Fatih neden Patrikhane kurdu
Pazar Sohbeti
11 Eylül 2022
0:00
0:00
anahtar kelimeler
metin
Fatih Sultan Mehmet neden Ermenileri İstanbul’a getirip patrikhane kurdurdu?
İlk akla gelen cevap basittir. Çağlar boyunca her imparatorluğun temel yönetim ilkesidir, böl ve yönet. Sen İstanbul’u fethettiğin anda, imparatorluk nüfusunun yarıdan bir hayli fazlasını oluşturan bir Ortodoks dünyasının sahibi haline geldin. Rusya hariç bütün Ortodoks dünyası kadim zamandan beri İstanbul’dan yönetilmiş. Ortodoks dünyası demek zaten İstanbul’dan yönetilen Hristiyan dünyası demek. İstanbul’u ele geçirince mecbursun bu Ortodoksların iç politikalarını yönlendirecek bir patrikhane oluşturmaya. Nitekim İstanbul’un fethinden kısa bir süre sonra Fatih, Rum Patrikhanesini yeniden canlandırdı ve hukuki statüsünü tanımladı.

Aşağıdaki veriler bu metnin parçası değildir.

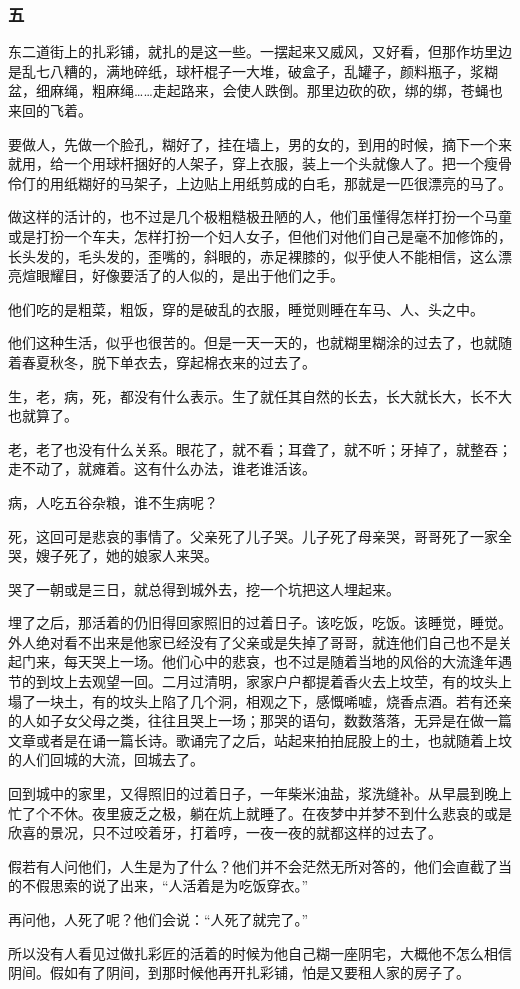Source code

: \subsubsection*{五}
\par 东二道街上的扎彩铺，就扎的是这一些。一摆起来又威风，又好看，但那作坊里边是乱七八糟的，满地碎纸，球杆棍子一大堆，破盒子，乱罐子，颜料瓶子，浆糊盆，细麻绳，粗麻绳……走起路来，会使人跌倒。那里边砍的砍，绑的绑，苍蝇也来回的飞着。
\par 要做人，先做一个脸孔，糊好了，挂在墙上，男的女的，到用的时候，摘下一个来就用，给一个用球杆捆好的人架子，穿上衣服，装上一个头就像人了。把一个瘦骨伶仃的用纸糊好的马架子，上边贴上用纸剪成的白毛，那就是一匹很漂亮的马了。
\par 做这样的活计的，也不过是几个极粗糙极丑陋的人，他们虽懂得怎样打扮一个马童或是打扮一个车夫，怎样打扮一个妇人女子，但他们对他们自己是毫不加修饰的，长头发的，毛头发的，歪嘴的，斜眼的，赤足裸膝的，似乎使人不能相信，这么漂亮煊眼耀目，好像要活了的人似的，是出于他们之手。
\par 他们吃的是粗菜，粗饭，穿的是破乱的衣服，睡觉则睡在车马、人、头之中。
\par 他们这种生活，似乎也很苦的。但是一天一天的，也就糊里糊涂的过去了，也就随着春夏秋冬，脱下单衣去，穿起棉衣来的过去了。
\par 生，老，病，死，都没有什么表示。生了就任其自然的长去，长大就长大，长不大也就算了。
\par 老，老了也没有什么关系。眼花了，就不看；耳聋了，就不听；牙掉了，就整吞；走不动了，就瘫着。这有什么办法，谁老谁活该。
\par 病，人吃五谷杂粮，谁不生病呢？
\par 死，这回可是悲哀的事情了。父亲死了儿子哭。儿子死了母亲哭，哥哥死了一家全哭，嫂子死了，她的娘家人来哭。
\par 哭了一朝或是三日，就总得到城外去，挖一个坑把这人埋起来。
\par 埋了之后，那活着的仍旧得回家照旧的过着日子。该吃饭，吃饭。该睡觉，睡觉。外人绝对看不出来是他家已经没有了父亲或是失掉了哥哥，就连他们自己也不是关起门来，每天哭上一场。他们心中的悲哀，也不过是随着当地的风俗的大流逢年遇节的到坟上去观望一回。二月过清明，家家户户都提着香火去上坟茔，有的坟头上塌了一块土，有的坟头上陷了几个洞，相观之下，感慨唏嘘，烧香点酒。若有还亲的人如子女父母之类，往往且哭上一场；那哭的语句，数数落落，无异是在做一篇文章或者是在诵一篇长诗。歌诵完了之后，站起来拍拍屁股上的土，也就随着上坟的人们回城的大流，回城去了。
\par 回到城中的家里，又得照旧的过着日子，一年柴米油盐，浆洗缝补。从早晨到晚上忙了个不休。夜里疲乏之极，躺在炕上就睡了。在夜梦中并梦不到什么悲哀的或是欣喜的景况，只不过咬着牙，打着哼，一夜一夜的就都这样的过去了。
\par 假若有人问他们，人生是为了什么？他们并不会茫然无所对答的，他们会直截了当的不假思索的说了出来，“人活着是为吃饭穿衣。”
\par 再问他，人死了呢？他们会说：“人死了就完了。”
\par 所以没有人看见过做扎彩匠的活着的时候为他自己糊一座阴宅，大概他不怎么相信阴间。假如有了阴间，到那时候他再开扎彩铺，怕是又要租人家的房子了。
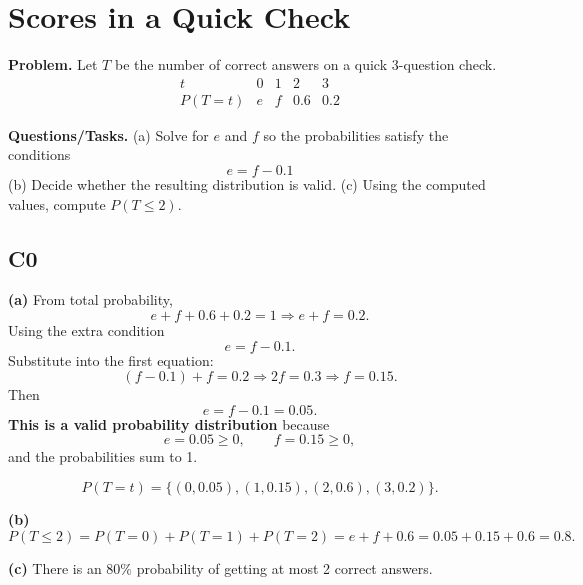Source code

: 		
		
		\section{Scores in a Quick Check}
			\textbf{Problem.}
		Let $T$ be the number of correct answers on a quick 3-question check.
		\[
		\begin{array}{c|cccc}
			t & 0 & 1 & 2 & 3\\
			\hline
			P(T=t) & e & f & 0.6 & 0.2
		\end{array}
		\]
		
		\textbf{Questions/Tasks.}
		(a) Solve for $e$ and $f$ so the probabilities satisfy the conditions
		\[ e=f-0.1		\]
		(b) Decide whether the resulting distribution is valid.
		(c) Using the computed values, compute $P(T\le 2)$.
		
		\subsection*{C0}

		\textbf{(a)} From total probability,
		\[
		e+f+0.6+0.2=1\Rightarrow e+f=0.2.
		\]
		Using the extra condition
		\[
		e=f-0.1.
		\]
		Substitute into the first equation:
		\[
		(f-0.1)+f=0.2\Rightarrow 2f=0.3\Rightarrow f=0.15.
		\]
		Then
		\[
		e=f-0.1=0.05.
		\]
		\textbf{This is a valid probability distribution} because
		\[
		e=0.05\ge 0,\qquad f=0.15\ge 0,
		\]
		and the probabilities sum to 1.

		
\[
		P(T=t)=\{(0,0.05),(1,0.15),(2,0.6),(3,0.2)\}.
		\]
\begin{center}
		\end{center}
\textbf{(b)}
		\[
		P(T\le 2)=P(T=0)+P(T=1)+P(T=2)=e+f+0.6=0.05+0.15+0.6=0.8.
		\]
		\begin{center}
		\end{center}
		\textbf{(c)} There is an $80\%$ probability of getting at most 2 correct answers.
		
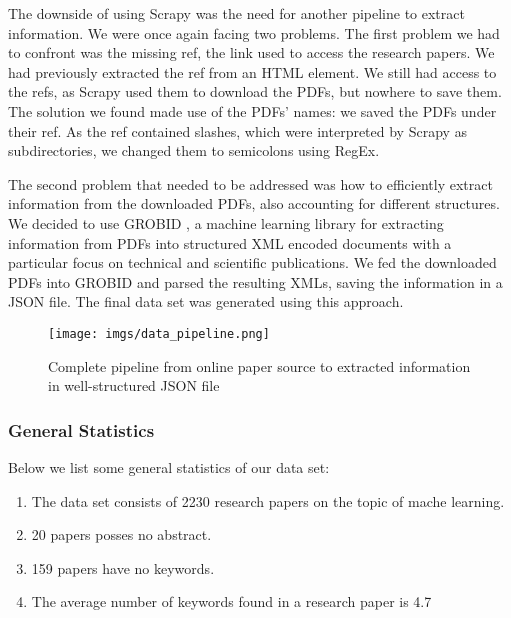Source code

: The downside of using Scrapy \cite{kouzis2016learning} was the need for another pipeline to extract information. We were once again facing two problems. The first problem we had to confront was the missing ref, the link used to access the research papers. We had previously extracted the ref from an HTML element. We still had access to the refs, as Scrapy  \cite{kouzis2016learning}used them to download the PDFs, but nowhere to save them. The solution we found made use of the PDFs' names: we saved the PDFs under their ref. As the ref contained slashes, which were interpreted by Scrapy \cite{kouzis2016learning} as subdirectories, we changed them to semicolons using RegEx.


The second problem that needed to be addressed was how to efficiently extract information from the downloaded PDFs, also accounting for different structures. We decided to use GROBID \cite{GROBID}, a machine learning library for extracting information from PDFs into structured XML encoded documents with a particular focus on technical and scientific publications. We fed the downloaded PDFs into GROBID  \cite{GROBID} and parsed the resulting XMLs, saving the information in a JSON file. The final data set was generated using this approach.


\begin{figure}[h]
    \centering
    \texttt{[image: imgs/data\_pipeline.png]}
    \caption{Complete pipeline from online paper source to extracted information in well-structured JSON file}
    \label{fig:data pipeline}
\end{figure}

\subsubsection{General Statistics}
\subsubcomment{}
Below we list some general statistics of our data set:
\begin{enumerate}
	\item The data set consists of 2230 research papers on the topic of mache learning.
	\item 20 papers posses no abstract.
	\item 159 papers have no keywords.
	\item The average number of keywords found in a research paper is 4.7
\end{enumerate}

Bunu yaptığınnda bin yıllık geçmişi olan, emperyal gelenekleri olan, imparatorluğun başkentini paylaşan ve imparatorluğun nüfusunun yarıdan fazlasına hükmeden bir kurum kurmuş oldu. Yalnız Rumlara değil, Sırplara, Bulgarlara, Arnavutların yarısına hakim olan bir yapı kuruyorsun. Bunu dengelemen lazım. İmparatorluğun öbür Hristiyanları, yani Anadolu’nun ve Doğu’nun Hristiyanları, bu patrikhaneden nefret ediyor. Onu düşman olarak görüyor. Onları da çağırıp, koltuğunun altına alıp, pohpohlayıp, bak onların patriği var, alın size de bir tane patrik verdim demesi normal değil mi?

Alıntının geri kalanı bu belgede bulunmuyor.